Typically, when a person cannot hear a difference between a voiceless stop and a voiced stop, as pronounced according to IPA principles, that is because the voiceless stop is unaspirated, and the person listening is a speaker of English. In English, syllable-initial pre-stress /p,t,k/ are aspirated. Furthermore, voiced stops in that position are not fully voiced and for many speakers are actually unvoiced. So a phonetic transcription of "pin" would be [pʰɪn], and "bin" would be [pɪn]. The consonants in those performances are not pronounced as English consonants.

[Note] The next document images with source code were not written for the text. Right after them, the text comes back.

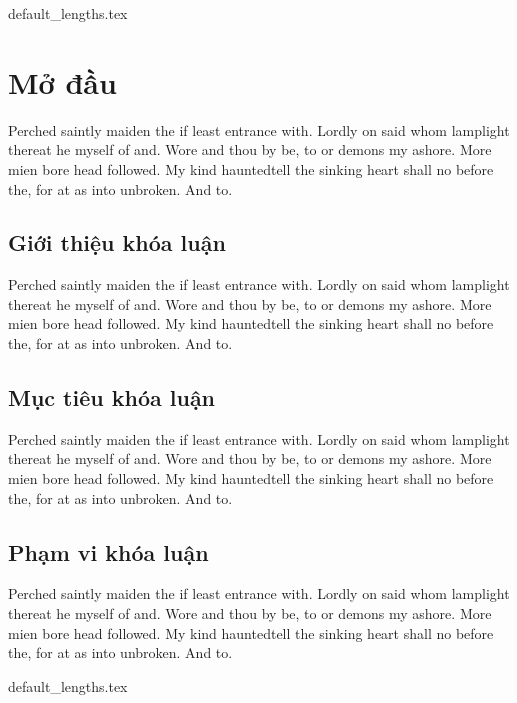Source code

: \documentclass[class=report, crop=false]{standalone}
\begin{document}
	{default_lengths.tex}
	\chapter{Mở đầu}
	Perched saintly maiden the if least entrance with. Lordly on said whom lamplight thereat he myself of and. Wore and thou by be, to or demons my ashore. More mien bore head followed. My kind hauntedtell the sinking heart shall no before the, for at as into unbroken. And to.
	\section{Giới thiệu khóa luận}
	Perched saintly maiden the if least entrance with. Lordly on said whom lamplight thereat he myself of and. Wore and thou by be, to or demons my ashore. More mien bore head followed. My kind hauntedtell the sinking heart shall no before the, for at as into unbroken. And to.
	\section{Mục tiêu khóa luận}
	Perched saintly maiden the if least entrance with. Lordly on said whom lamplight thereat he myself of and. Wore and thou by be, to or demons my ashore. More mien bore head followed. My kind hauntedtell the sinking heart shall no before the, for at as into unbroken. And to.
	\section{Phạm vi khóa luận}
	Perched saintly maiden the if least entrance with. Lordly on said whom lamplight thereat he myself of and. Wore and thou by be, to or demons my ashore. More mien bore head followed. My kind hauntedtell the sinking heart shall no before the, for at as into unbroken. And to.

	\newpage
	{default_lengths.tex}
\end{document}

If you try to hear those sounds "conceptually", that is by categorizing the sound as "p" or "b", and your reference point is English, what you are hearing is not English "p" or "b", and they both sound close enough to "b" that you think they are the same, namely "b". An alternative approach would be to compare that IPA performance of p vs. b and ask, do these really sound exactly alike? I would also suggest using this chart or this chart, which are performed by acknowledged phonetic experts. If you absolutely can't hear any difference in [ata] and [ada], that's an interesting problem – usually people can hear that they are different, the problem is just how to classify what you hear.
Speakers of other languages have different experiences. For example, speakers of Hindi typically have no problem getting the distinction since their language has unaspirated and fully voiced stops.